The Transit Authority reasserted that it could not be held liable under the principle of respondeat superior and maintained that the common carrier doctrine, under which the plaintiff sought to impose absolute liability, should no longer be applicable.

The IAS Court, in a decision dated November 30, 1992, held that plaintiff was entitled to summary relief on the issue of liability "on a cause of action sounding in contract upon the theory of respondeat superior." The IAS Court, however, in view of the record before it, which included an in camera inspection of Ms. Bowman's employment record, dismissed plaintiff's claims of liability founded upon the alleged negligent training, hiring and supervision of Ms.
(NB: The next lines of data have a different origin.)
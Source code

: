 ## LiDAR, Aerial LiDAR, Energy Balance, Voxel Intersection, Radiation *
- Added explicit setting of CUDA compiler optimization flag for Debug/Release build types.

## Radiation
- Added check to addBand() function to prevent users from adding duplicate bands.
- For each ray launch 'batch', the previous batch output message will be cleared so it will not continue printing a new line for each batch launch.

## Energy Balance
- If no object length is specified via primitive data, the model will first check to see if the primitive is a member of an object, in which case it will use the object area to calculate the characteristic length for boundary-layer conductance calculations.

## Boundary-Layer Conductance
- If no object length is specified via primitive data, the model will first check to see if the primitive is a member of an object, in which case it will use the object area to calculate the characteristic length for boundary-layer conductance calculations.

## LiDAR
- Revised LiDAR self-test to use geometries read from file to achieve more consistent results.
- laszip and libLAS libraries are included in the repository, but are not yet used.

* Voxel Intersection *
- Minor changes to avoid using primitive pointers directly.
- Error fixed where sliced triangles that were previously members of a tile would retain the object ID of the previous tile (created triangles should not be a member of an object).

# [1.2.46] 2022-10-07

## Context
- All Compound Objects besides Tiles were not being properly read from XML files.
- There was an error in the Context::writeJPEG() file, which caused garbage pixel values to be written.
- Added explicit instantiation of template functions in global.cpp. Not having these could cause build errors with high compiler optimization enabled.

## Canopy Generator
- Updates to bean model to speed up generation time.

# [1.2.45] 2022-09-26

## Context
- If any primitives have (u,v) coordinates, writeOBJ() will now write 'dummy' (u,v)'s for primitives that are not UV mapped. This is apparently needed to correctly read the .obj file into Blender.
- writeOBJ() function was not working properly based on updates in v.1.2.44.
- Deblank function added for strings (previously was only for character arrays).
Bowman as well as the assertion that the Transit Authority somehow acquiesced in the conduct of its employee.

The Transit Authority appeals from that part of the order which granted plaintiff partial summary judgment and denied its cross motion.
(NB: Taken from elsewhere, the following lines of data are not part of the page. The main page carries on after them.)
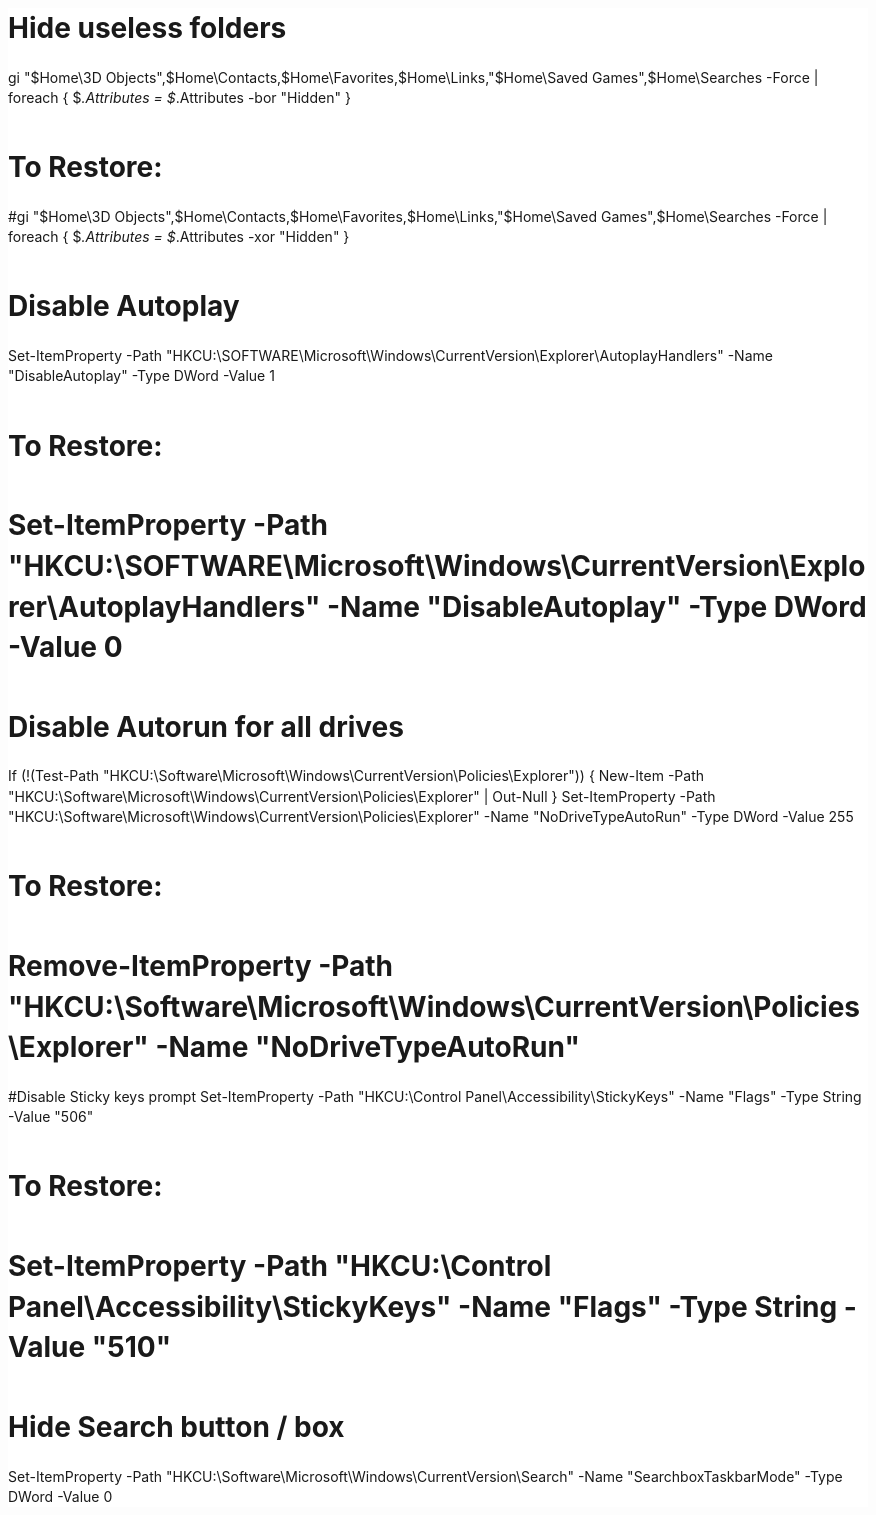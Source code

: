 # Hide useless folders
gi "$Home\3D Objects",$Home\Contacts,$Home\Favorites,$Home\Links,"$Home\Saved Games",$Home\Searches -Force | foreach { $_.Attributes = $_.Attributes -bor "Hidden" }
# To Restore:
#gi "$Home\3D Objects",$Home\Contacts,$Home\Favorites,$Home\Links,"$Home\Saved Games",$Home\Searches -Force | foreach { $_.Attributes = $_.Attributes -xor "Hidden" }

# Disable Autoplay
Set-ItemProperty -Path "HKCU:\SOFTWARE\Microsoft\Windows\CurrentVersion\Explorer\AutoplayHandlers" -Name "DisableAutoplay" -Type DWord -Value 1
# To Restore:
# Set-ItemProperty -Path "HKCU:\SOFTWARE\Microsoft\Windows\CurrentVersion\Explorer\AutoplayHandlers" -Name "DisableAutoplay" -Type DWord -Value 0

# Disable Autorun for all drives
If (!(Test-Path "HKCU:\Software\Microsoft\Windows\CurrentVersion\Policies\Explorer")) {
  New-Item -Path "HKCU:\Software\Microsoft\Windows\CurrentVersion\Policies\Explorer" | Out-Null
}
Set-ItemProperty -Path "HKCU:\Software\Microsoft\Windows\CurrentVersion\Policies\Explorer" -Name "NoDriveTypeAutoRun" -Type DWord -Value 255
# To Restore:
# Remove-ItemProperty -Path "HKCU:\Software\Microsoft\Windows\CurrentVersion\Policies\Explorer" -Name "NoDriveTypeAutoRun"
 
#Disable Sticky keys prompt
Set-ItemProperty -Path "HKCU:\Control Panel\Accessibility\StickyKeys" -Name "Flags" -Type String -Value "506"
# To Restore:
# Set-ItemProperty -Path "HKCU:\Control Panel\Accessibility\StickyKeys" -Name "Flags" -Type String -Value "510"
 
# Hide Search button / box
Set-ItemProperty -Path "HKCU:\Software\Microsoft\Windows\CurrentVersion\Search" -Name "SearchboxTaskbarMode" -Type DWord -Value 0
The IAS Court, in granting partial summary judgment against the Transit Authority for the employee's attack, relied primarily on the century-old ruling rendered by the Court of Appeals in Stewart v. Brooklyn Crosstown R.R. Co. (supra), and related cases which held that pursuant to a "contract of safe passage", a common carrier is absolutely liable for assaults perpetrated by its employees regardless of whether the employee was acting within the scope of his or her employment.

In Stewart (supra, at 591), plaintiff, after paying his fare, boarded defendant's cross-Brooklyn horse car only to be attacked by the intoxicated driver and "cruelly beaten" with the butt end of a whip. The Stewart Court (supra, at 590-591), in reinstating plaintiff's complaint, held that: "By the defendant's contract with the plaintiff, it had undertaken to carry him safely and to treat him respectfully; and while a common carrier does not undertake to insure against injury from every possible danger, he does undertake to protect the passenger against any injury arising from the negligence or willful misconduct of its servants while engaged in performing a duty which the carrier owes to the passenger."

In order to appreciate the rulings of the Stewart Court and the concerns it sought to address, an analysis of the common carrier's liability with the advent of the locomotive train and the powerful steam engine in the nineteenth century is instructive.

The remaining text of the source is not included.